Si bien no aparecen en esta cita, también habría de incluirse todo el conjunto de colectividades intermedias que abarcan el linaje, la familia, el municipio, la región, el colegio profesional, el sindicato, las asociaciones civiles y religiosas, en definitiva, todas aquellas agrupaciones que de forma simbiótica dotan de contenido el existir del hombre, le marcan fines, le abren cauces de participación y perfilan y hacen concreta su personalidad. La cruda oposición entre individuo y Estado es exclusivamente burguesa en su origen. No fue conocida por los griegos en la polis, ni por los romanos de la República, ni tampoco por los hombres de la Edad Media cristiana. La sociedad siempre fue orgánica en la Civilización europea. La fase americanizada del capitalismo actual es la que pretende hacer del individuo un ente absoluto, esto es, “suelto”, desgajado del contexto.
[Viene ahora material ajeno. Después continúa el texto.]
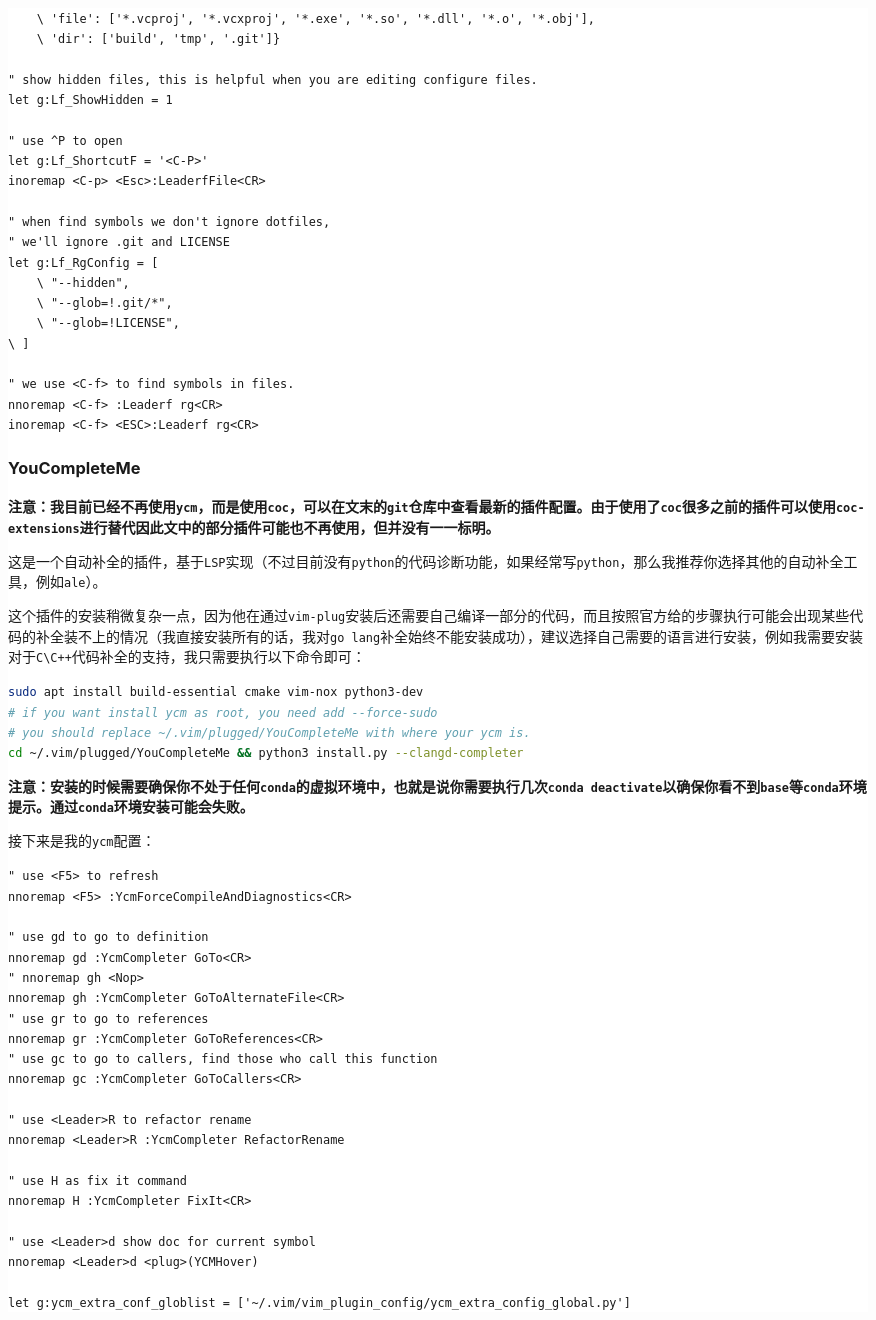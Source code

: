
 ```vim
    \ 'file': ['*.vcproj', '*.vcxproj', '*.exe', '*.so', '*.dll', '*.o', '*.obj'],
    \ 'dir': ['build', 'tmp', '.git']}

" show hidden files, this is helpful when you are editing configure files.
let g:Lf_ShowHidden = 1

" use ^P to open
let g:Lf_ShortcutF = '<C-P>'
inoremap <C-p> <Esc>:LeaderfFile<CR>

" when find symbols we don't ignore dotfiles,
" we'll ignore .git and LICENSE
let g:Lf_RgConfig = [
    \ "--hidden",
    \ "--glob=!.git/*",
    \ "--glob=!LICENSE",
\ ]

" we use <C-f> to find symbols in files.
nnoremap <C-f> :Leaderf rg<CR>
inoremap <C-f> <ESC>:Leaderf rg<CR>
```

### YouCompleteMe
**注意：我目前已经不再使用`ycm`，而是使用`coc`，可以在文末的`git`仓库中查看最新的插件配置。由于使用了`coc`很多之前的插件可以使用`coc-extensions`进行替代因此文中的部分插件可能也不再使用，但并没有一一标明。**

这是一个自动补全的插件，基于`LSP`实现（不过目前没有`python`的代码诊断功能，如果经常写`python`，那么我推荐你选择其他的自动补全工具，例如`ale`）。

这个插件的安装稍微复杂一点，因为他在通过`vim-plug`安装后还需要自己编译一部分的代码，而且按照官方给的步骤执行可能会出现某些代码的补全装不上的情况（我直接安装所有的话，我对`go lang`补全始终不能安装成功），建议选择自己需要的语言进行安装，例如我需要安装对于`C\C++`代码补全的支持，我只需要执行以下命令即可：
```bash
sudo apt install build-essential cmake vim-nox python3-dev
# if you want install ycm as root, you need add --force-sudo
# you should replace ~/.vim/plugged/YouCompleteMe with where your ycm is.
cd ~/.vim/plugged/YouCompleteMe && python3 install.py --clangd-completer
```

**注意：安装的时候需要确保你不处于任何`conda`的虚拟环境中，也就是说你需要执行几次`conda deactivate`以确保你看不到`base`等`conda`环境提示。通过`conda`环境安装可能会失败。**

接下来是我的`ycm`配置：
```vim
" use <F5> to refresh
nnoremap <F5> :YcmForceCompileAndDiagnostics<CR>

" use gd to go to definition
nnoremap gd :YcmCompleter GoTo<CR>
" nnoremap gh <Nop>
nnoremap gh :YcmCompleter GoToAlternateFile<CR>
" use gr to go to references
nnoremap gr :YcmCompleter GoToReferences<CR>
" use gc to go to callers, find those who call this function
nnoremap gc :YcmCompleter GoToCallers<CR>

" use <Leader>R to refactor rename
nnoremap <Leader>R :YcmCompleter RefactorRename 

" use H as fix it command
nnoremap H :YcmCompleter FixIt<CR>

" use <Leader>d show doc for current symbol
nnoremap <Leader>d <plug>(YCMHover)

let g:ycm_extra_conf_globlist = ['~/.vim/vim_plugin_config/ycm_extra_config_global.py']
```
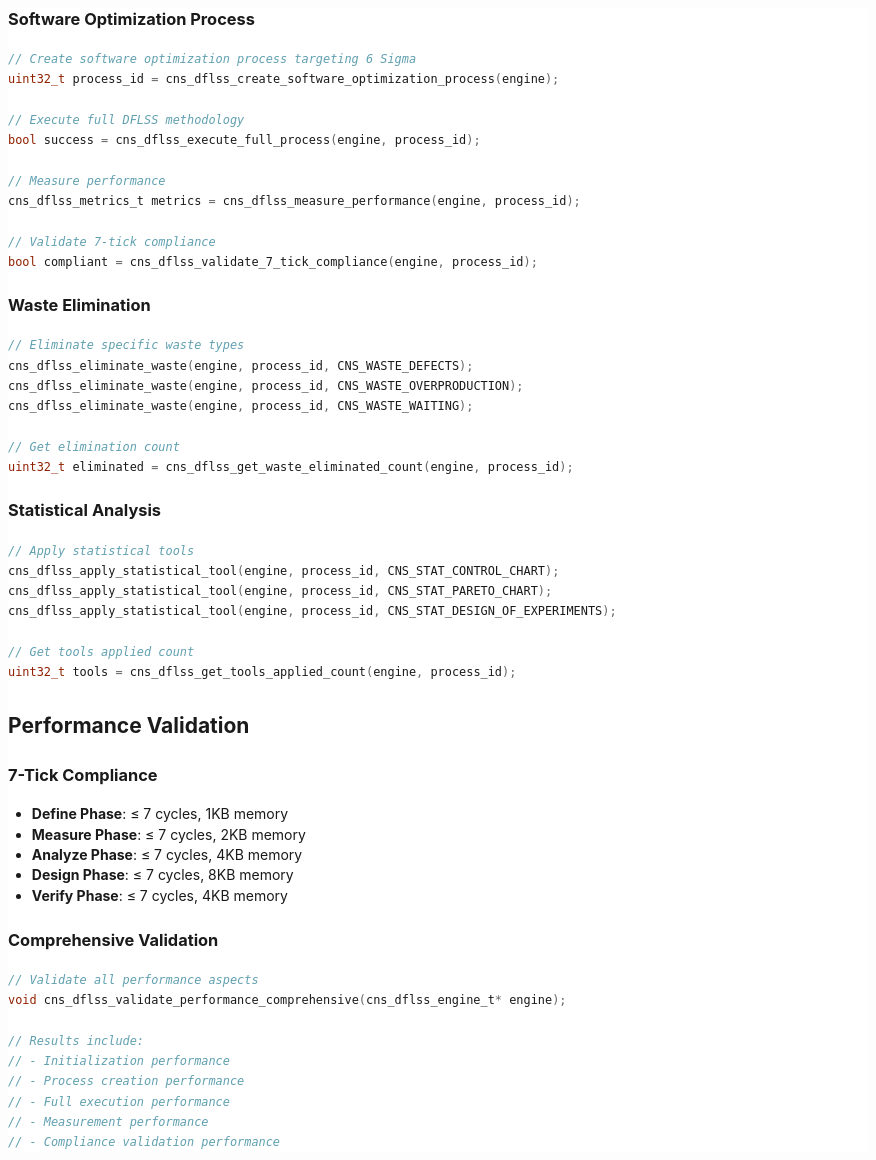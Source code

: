 ### **Software Optimization Process**
```c
// Create software optimization process targeting 6 Sigma
uint32_t process_id = cns_dflss_create_software_optimization_process(engine);

// Execute full DFLSS methodology
bool success = cns_dflss_execute_full_process(engine, process_id);

// Measure performance
cns_dflss_metrics_t metrics = cns_dflss_measure_performance(engine, process_id);

// Validate 7-tick compliance
bool compliant = cns_dflss_validate_7_tick_compliance(engine, process_id);
```

### **Waste Elimination**
```c
// Eliminate specific waste types
cns_dflss_eliminate_waste(engine, process_id, CNS_WASTE_DEFECTS);
cns_dflss_eliminate_waste(engine, process_id, CNS_WASTE_OVERPRODUCTION);
cns_dflss_eliminate_waste(engine, process_id, CNS_WASTE_WAITING);

// Get elimination count
uint32_t eliminated = cns_dflss_get_waste_eliminated_count(engine, process_id);
```

### **Statistical Analysis**
```c
// Apply statistical tools
cns_dflss_apply_statistical_tool(engine, process_id, CNS_STAT_CONTROL_CHART);
cns_dflss_apply_statistical_tool(engine, process_id, CNS_STAT_PARETO_CHART);
cns_dflss_apply_statistical_tool(engine, process_id, CNS_STAT_DESIGN_OF_EXPERIMENTS);

// Get tools applied count
uint32_t tools = cns_dflss_get_tools_applied_count(engine, process_id);
```

## Performance Validation

### **7-Tick Compliance**
- **Define Phase**: ≤ 7 cycles, 1KB memory
- **Measure Phase**: ≤ 7 cycles, 2KB memory
- **Analyze Phase**: ≤ 7 cycles, 4KB memory
- **Design Phase**: ≤ 7 cycles, 8KB memory
- **Verify Phase**: ≤ 7 cycles, 4KB memory

### **Comprehensive Validation**
```c
// Validate all performance aspects
void cns_dflss_validate_performance_comprehensive(cns_dflss_engine_t* engine);

// Results include:
// - Initialization performance
// - Process creation performance
// - Full execution performance
// - Measurement performance
// - Compliance validation performance
```
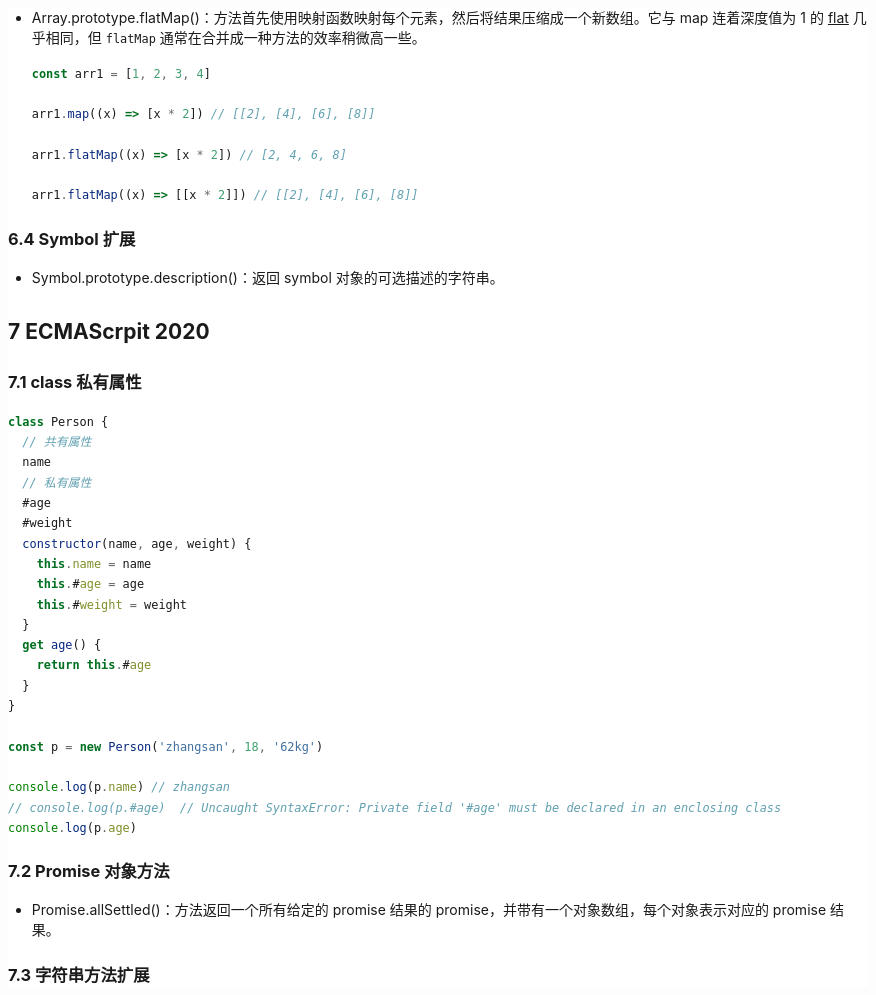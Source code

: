 - Array.prototype.flatMap()：方法首先使用映射函数映射每个元素，然后将结果压缩成一个新数组。它与 map 连着深度值为 1 的 [flat](https://developer.mozilla.org/en-US/docs/Web/JavaScript/Reference/Global_Objects/Array/flat) 几乎相同，但 `flatMap` 通常在合并成一种方法的效率稍微高一些。

  ```javascript
  const arr1 = [1, 2, 3, 4]

  arr1.map((x) => [x * 2]) // [[2], [4], [6], [8]]

  arr1.flatMap((x) => [x * 2]) // [2, 4, 6, 8]

  arr1.flatMap((x) => [[x * 2]]) // [[2], [4], [6], [8]]
  ```

### 6.4 Symbol 扩展

- Symbol.prototype.description()：返回 symbol 对象的可选描述的字符串。

## 7 ECMAScrpit 2020

### 7.1 class 私有属性

```javascript
class Person {
  // 共有属性
  name
  // 私有属性
  #age
  #weight
  constructor(name, age, weight) {
    this.name = name
    this.#age = age
    this.#weight = weight
  }
  get age() {
    return this.#age
  }
}

const p = new Person('zhangsan', 18, '62kg')

console.log(p.name) // zhangsan
// console.log(p.#age)	// Uncaught SyntaxError: Private field '#age' must be declared in an enclosing class
console.log(p.age)
```

### 7.2 Promise 对象方法

- Promise.allSettled()：方法返回一个所有给定的 promise 结果的 promise，并带有一个对象数组，每个对象表示对应的 promise 结果。

### 7.3 字符串方法扩展
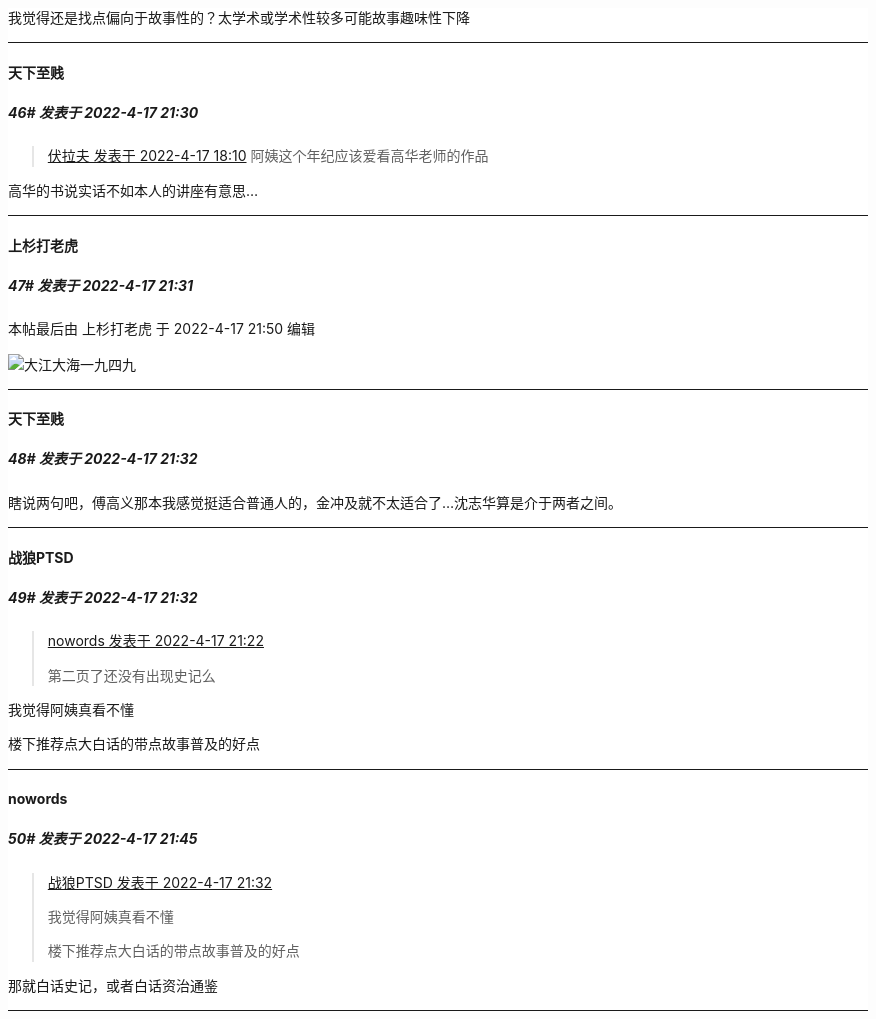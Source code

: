 我觉得还是找点偏向于故事性的？太学术或学术性较多可能故事趣味性下降

*****

####  天下至贱  
##### 46#       发表于 2022-4-17 21:30

<blockquote><a href="httphttps://bbs.saraba1st.com/2b/forum.php?mod=redirect&amp;goto=findpost&amp;pid=55485358&amp;ptid=2064962" target="_blank">伏拉夫 发表于 2022-4-17 18:10</a>
阿姨这个年纪应该爱看高华老师的作品</blockquote>
高华的书说实话不如本人的讲座有意思…

*****

####  上杉打老虎  
##### 47#       发表于 2022-4-17 21:31

 本帖最后由 上杉打老虎 于 2022-4-17 21:50 编辑 

<img src="https://static.saraba1st.com/image/smiley/face2017/065.png" referrerpolicy="no-referrer">大江大海一九四九

*****

####  天下至贱  
##### 48#       发表于 2022-4-17 21:32

瞎说两句吧，傅高义那本我感觉挺适合普通人的，金冲及就不太适合了…沈志华算是介于两者之间。

*****

####  战狼PTSD  
##### 49#       发表于 2022-4-17 21:32

<blockquote><a href="httphttps://bbs.saraba1st.com/2b/forum.php?mod=redirect&amp;goto=findpost&amp;pid=55487802&amp;ptid=2064962" target="_blank">nowords 发表于 2022-4-17 21:22</a>

第二页了还没有出现史记么</blockquote>
我觉得阿姨真看不懂

楼下推荐点大白话的带点故事普及的好点

*****

####  nowords  
##### 50#       发表于 2022-4-17 21:45

<blockquote><a href="httphttps://bbs.saraba1st.com/2b/forum.php?mod=redirect&amp;goto=findpost&amp;pid=55487937&amp;ptid=2064962" target="_blank">战狼PTSD 发表于 2022-4-17 21:32</a>

我觉得阿姨真看不懂

楼下推荐点大白话的带点故事普及的好点</blockquote>
那就白话史记，或者白话资治通鉴

*****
Ni una sola de las ciencias biológicas, sociales e históricas permite sostener con seriedad ese fantasma del individuo aislado, auto-suficiente, en cuanto a actos soberanos de elección de su voto o de preferencias en su consumo. Detrás de esa abstrusa individualidad vemos las fuerzas de la socialización y de la cultura. Detrás del individuo presuntamente “soberano” vemos al hombre como heredero. Como dicen las dos grandes figuras de la “Nueva Derecha” en el mismo artículo: “El hombre que defiende la ideología de los derechos humanos es un hombre desarraigado. Un hombre que no tiene pertenencia ni herencia, o que quiere destruir tanto la una como la otra”. Una organización hija de la fracasada y deslegitimada Sociedad de Naciones, una organización mundialista, agente de la globalización y de la nivelación mundial, como la ONU, producto dudoso del status quo surgido en 1945, no podía por menos de dotarse de un corpus dogmático, de una religión organizada que educara a los individuos de acuerdo con la nueva ideología: ninguna patria es en el fondo legítima, sólo los EE.UU. (y la URSS cuando poseía su propio e inmenso coto) poseen carácter necesario. Las patrias comienzan a verse bajo sospecha, el “nacionalismo” sino es el nacionalismo yanki, o el nacionalismo coyunturalmente útil y aliado del Imperio del dólar, tendrá que ser objeto de sospecha. Todo ello forma parte de un inmenso, nunca visto, programa totalitario.

En la línea de las denuncias de Carl Schmitt, ya no existirán guerras legítimas, amparadas en la soberanía nacional. Simplemente, habrá guerras legales, si gozan del amparo eclesial (cruzadas bendecidas por la ONU y ejecutadas por el Imperio norteamericano) o “terrorismo”. La judicialización de la guerra es un fenómeno enteramente vinculado a una judicialización general de la vida, de la cual, forma parte fundamental la Declaración de los Derechos Humanos. El recorte, y hasta la violación sistemática de los derechos concretos de las personas, se ampara y se judicializa en nombre de unos derechos abstractos. El defensor de estos derechos abstractos, formales, hiperhumanistas e hipersensibles hacia una Humanidad Abstracta, suele ser un desarraigado, cuando no se trata directamente de funcionarios pagados por el Imperio y su “Iglesia” mundialista y laica, la O.N.U. Como escriben de Benoist y Faye en “La trampa de los derechos humanos”: “Este hombre [desarraigado] querría que los demás hombres fuesen también unos desarraigados. Querría verlos abandonar sus herencias particulares y convertidos como él en sonámbulos”.